(Problem statement): Print every line of the data exactly as shown.

[Saved data entries]
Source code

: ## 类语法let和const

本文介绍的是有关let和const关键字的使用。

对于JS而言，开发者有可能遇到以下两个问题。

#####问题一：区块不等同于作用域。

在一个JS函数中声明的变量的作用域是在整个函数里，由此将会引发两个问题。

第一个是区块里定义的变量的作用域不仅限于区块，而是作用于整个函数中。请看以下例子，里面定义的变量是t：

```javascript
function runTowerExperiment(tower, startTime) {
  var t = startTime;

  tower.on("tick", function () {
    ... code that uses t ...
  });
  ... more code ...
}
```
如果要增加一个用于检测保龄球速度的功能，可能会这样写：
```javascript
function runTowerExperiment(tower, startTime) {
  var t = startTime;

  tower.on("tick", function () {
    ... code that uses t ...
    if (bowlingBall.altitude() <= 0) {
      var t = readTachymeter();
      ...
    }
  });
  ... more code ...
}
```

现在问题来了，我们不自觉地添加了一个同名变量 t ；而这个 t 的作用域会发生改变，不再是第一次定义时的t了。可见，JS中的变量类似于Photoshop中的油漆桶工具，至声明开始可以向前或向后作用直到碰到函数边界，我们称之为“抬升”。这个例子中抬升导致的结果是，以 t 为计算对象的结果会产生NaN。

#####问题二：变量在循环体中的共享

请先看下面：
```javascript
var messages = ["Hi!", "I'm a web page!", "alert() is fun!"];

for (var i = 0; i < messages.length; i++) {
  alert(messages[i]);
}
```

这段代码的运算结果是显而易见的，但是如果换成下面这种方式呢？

(Expected output):
Source code

: ## 类语法let和const

本文介绍的是有关let和const关键字的使用。

对于JS而言，开发者有可能遇到以下两个问题。

#####问题一：区块不等同于作用域。

在一个JS函数中声明的变量的作用域是在整个函数里，由此将会引发两个问题。

第一个是区块里定义的变量的作用域不仅限于区块，而是作用于整个函数中。请看以下例子，里面定义的变量是t：

```javascript
function runTowerExperiment(tower, startTime) {
  var t = startTime;

  tower.on("tick", function () {
    ... code that uses t ...
  });
  ... more code ...
}
```
如果要增加一个用于检测保龄球速度的功能，可能会这样写：
```javascript
function runTowerExperiment(tower, startTime) {
  var t = startTime;

  tower.on("tick", function () {
    ... code that uses t ...
    if (bowlingBall.altitude() <= 0) {
      var t = readTachymeter();
      ...
    }
  });
  ... more code ...
}
```

现在问题来了，我们不自觉地添加了一个同名变量 t ；而这个 t 的作用域会发生改变，不再是第一次定义时的t了。可见，JS中的变量类似于Photoshop中的油漆桶工具，至声明开始可以向前或向后作用直到碰到函数边界，我们称之为“抬升”。这个例子中抬升导致的结果是，以 t 为计算对象的结果会产生NaN。

#####问题二：变量在循环体中的共享

请先看下面：
```javascript
var messages = ["Hi!", "I'm a web page!", "alert() is fun!"];

for (var i = 0; i < messages.length; i++) {
  alert(messages[i]);
}
```

这段代码的运算结果是显而易见的，但是如果换成下面这种方式呢？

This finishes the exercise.